Food hygiene: an integral component in the fight against diarrhoeal disease

Aug 26, 2020


Tracy Morse
Senior Lecturer at the University of Strathclyde and Fellow of the Centre of Water, Sanitation, Hygiene and Appropriate Technology Development (WASHTED) Centre at the University of Malawi
Baby in Malawi wears a bib while eating food

Food hygiene is an integral cross-section between WASH and nutrition, especially for young children under five. Translated from Nyanja as, “Have you washed your hands with soap and water?”, this bib was given to participants in the Hygienic Family program in Malawi. Photo: Tracy Morse


Recent research from the WASH Benefits and SHINE trials has brought focus to the interconnections between water, sanitation, and hygiene (WASH) and nutrition. Based on this new evidence, there have been calls for a ‘transformative’ change in our approach to addressing water, sanitation and hygiene and improved integration of WASH and nutrition programmes in the fight to reduce diarrhoeal disease in children under the age of five. To date, we have yet to define what this transformative approach looks like. However, we do know that it needs to include a wider range of interventions than the traditional provision of water, toilets, handwashing facilities, and nutritious foods.

One key area that has been under-represented in interventions to date is food hygiene, and particularly the safety of complementary foods being provided to children under the age of five. A range of studies examining the safety of complementary foods over the last ten years have highlighted the risks associated with these foods, as they provide an ideal medium and significant route of diarrhoeal disease transmission.

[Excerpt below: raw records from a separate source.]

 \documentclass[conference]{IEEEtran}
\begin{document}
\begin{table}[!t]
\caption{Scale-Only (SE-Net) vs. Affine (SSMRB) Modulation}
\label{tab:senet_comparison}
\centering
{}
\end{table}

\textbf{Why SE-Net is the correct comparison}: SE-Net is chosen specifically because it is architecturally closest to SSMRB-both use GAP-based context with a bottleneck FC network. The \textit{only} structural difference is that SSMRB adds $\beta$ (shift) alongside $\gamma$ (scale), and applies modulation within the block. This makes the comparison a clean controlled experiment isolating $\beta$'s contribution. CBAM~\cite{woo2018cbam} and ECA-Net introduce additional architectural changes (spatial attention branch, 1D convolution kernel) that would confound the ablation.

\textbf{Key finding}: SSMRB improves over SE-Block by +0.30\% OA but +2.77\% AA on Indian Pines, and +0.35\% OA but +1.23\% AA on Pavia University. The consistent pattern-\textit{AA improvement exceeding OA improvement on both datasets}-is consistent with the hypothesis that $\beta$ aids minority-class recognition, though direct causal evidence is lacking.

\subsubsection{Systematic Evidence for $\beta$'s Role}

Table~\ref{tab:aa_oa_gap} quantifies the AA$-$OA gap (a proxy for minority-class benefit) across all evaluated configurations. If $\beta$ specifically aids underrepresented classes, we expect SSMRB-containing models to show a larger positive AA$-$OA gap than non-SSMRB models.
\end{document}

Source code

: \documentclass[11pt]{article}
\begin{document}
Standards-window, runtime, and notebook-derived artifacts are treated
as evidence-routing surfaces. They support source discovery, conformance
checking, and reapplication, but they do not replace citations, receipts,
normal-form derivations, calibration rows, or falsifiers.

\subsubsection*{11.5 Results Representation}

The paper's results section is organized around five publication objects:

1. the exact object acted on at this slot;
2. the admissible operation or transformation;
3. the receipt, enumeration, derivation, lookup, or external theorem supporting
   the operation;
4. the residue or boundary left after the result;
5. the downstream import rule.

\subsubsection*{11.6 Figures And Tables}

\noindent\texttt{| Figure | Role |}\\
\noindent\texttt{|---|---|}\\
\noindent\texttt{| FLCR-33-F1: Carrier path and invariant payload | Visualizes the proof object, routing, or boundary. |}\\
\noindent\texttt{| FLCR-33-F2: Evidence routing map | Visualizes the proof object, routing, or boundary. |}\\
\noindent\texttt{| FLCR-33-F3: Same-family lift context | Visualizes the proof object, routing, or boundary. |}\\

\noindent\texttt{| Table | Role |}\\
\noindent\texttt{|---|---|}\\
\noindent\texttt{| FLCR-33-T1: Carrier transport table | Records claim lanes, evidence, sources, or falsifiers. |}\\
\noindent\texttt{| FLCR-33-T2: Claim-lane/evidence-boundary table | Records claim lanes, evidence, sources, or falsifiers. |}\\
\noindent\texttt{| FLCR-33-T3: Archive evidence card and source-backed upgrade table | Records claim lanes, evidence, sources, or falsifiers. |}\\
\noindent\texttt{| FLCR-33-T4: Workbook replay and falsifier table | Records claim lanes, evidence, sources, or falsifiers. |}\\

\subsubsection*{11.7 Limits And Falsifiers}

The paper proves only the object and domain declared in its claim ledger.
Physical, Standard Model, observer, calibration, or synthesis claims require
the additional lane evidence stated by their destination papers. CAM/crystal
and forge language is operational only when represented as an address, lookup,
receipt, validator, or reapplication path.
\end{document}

For many years, the World Health Organization (WHO) has promoted five key areas of food safety: (1) keep clean (including hands); (2) keep raw and cooked food separate; (3) cook food thoroughly; (4) keep food at safe temperatures; and (5) use safe water and raw materials. These practices are, in principle, simple and straightforward. But for those living in low-income settings, with limited access to basic services such as water, electricity, and a secure food supply, providing their children with safe food can be a significant challenge.

As part of the SHARE consortium, the WASHTED Centre at the University of Malawi and the University of Strathclyde developed and trialled a context-appropriate intervention to improve food safety practices in rural households in Malawi. This behaviour-centred Hygienic Family (Banja la Ukhondo) programme ran for 9 months in 1000 households. Through mediating changes in behaviour and practices, the programme achieved a significant reduction in diarrhoeal disease. We also identified a number of non-health benefits arising from the intervention, such as improved relationships, increased social capital and female empowerment. Our key recommendations based on our findings include:

  • Given the significant role that food plays in the transmission of diarrhoeal diseases and under-nutrition in low- and middle-income countries, food hygiene must be incorporated in existing related policies and strategies.
  • Programme implementers should identify and integrate effective behaviour change techniques in existing community Nutrition and WASH programmes (e.g. Community Led Total Sanitation (CLTS) and Scaling Up Nutrition (SUN)). This study provides insights on appropriate actions required to address barriers related to food hygiene practices in this setting.
  • More effort is needed to evaluate and assess the sustainability of WASH, food hygiene, and behaviour change interventions over longer periods.
  • Finally, community-based implementation methods for interventions should consider the added value of non-health benefits such as improved social relationships, empowerment, and community social capital, which can benefit other developmental activities.